### EXERCISE REQUIREMENTS:
Show every line of the material that follows in which the word "Welcome" occurs.

### WORKING DATA:

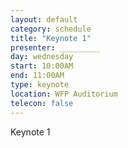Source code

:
 ```yaml
---
layout: default
category: schedule
title: "Keynote 1"
presenter: _________
day: wednesday
start: 10:00AM
end: 11:00AM
type: keynote
location: WFP Auditorium
telecon: false
---
```


Keynote 1

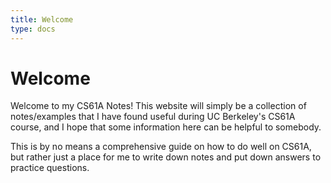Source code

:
 ```yaml
---
title: Welcome
type: docs
---
```


# Welcome

Welcome to my CS61A Notes! This website will simply be a collection of notes/examples that I have found useful during UC Berkeley's CS61A course, and I hope that some information here can be helpful to somebody.

This is by no means a comprehensive guide on how to do well on CS61A, but rather just a place for me to write down notes and put down answers to practice questions.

### WRITTEN ANSWER:
title: Welcome
# Welcome
Welcome to my CS61A Notes! This website will simply be a collection of notes/examples that I have found useful during UC Berkeley's CS61A course, and I hope that some information here can be helpful to somebody.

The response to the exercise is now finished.